───── Records for the exercise ─────
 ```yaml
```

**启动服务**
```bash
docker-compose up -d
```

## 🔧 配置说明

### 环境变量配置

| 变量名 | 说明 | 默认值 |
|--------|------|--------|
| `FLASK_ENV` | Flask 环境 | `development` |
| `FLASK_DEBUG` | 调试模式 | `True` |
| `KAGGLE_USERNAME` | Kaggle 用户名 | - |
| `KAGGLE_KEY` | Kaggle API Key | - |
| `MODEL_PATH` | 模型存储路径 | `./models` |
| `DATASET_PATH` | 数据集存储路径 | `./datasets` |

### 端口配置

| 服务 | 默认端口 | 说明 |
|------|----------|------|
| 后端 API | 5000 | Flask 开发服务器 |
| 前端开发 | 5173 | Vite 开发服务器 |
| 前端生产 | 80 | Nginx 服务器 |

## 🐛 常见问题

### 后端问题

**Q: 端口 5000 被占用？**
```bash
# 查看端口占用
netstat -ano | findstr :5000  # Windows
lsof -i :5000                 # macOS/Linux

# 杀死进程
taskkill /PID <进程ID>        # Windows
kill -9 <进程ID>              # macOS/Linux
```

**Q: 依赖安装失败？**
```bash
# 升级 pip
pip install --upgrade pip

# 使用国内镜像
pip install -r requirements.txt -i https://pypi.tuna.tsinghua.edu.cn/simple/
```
─────
> **What needs to be done**: In the data above, copy every line where the string "macOS" appears.

> **Result for this exercise**:
lsof -i :5000                 # macOS/Linux
kill -9 <进程ID>              # macOS/Linux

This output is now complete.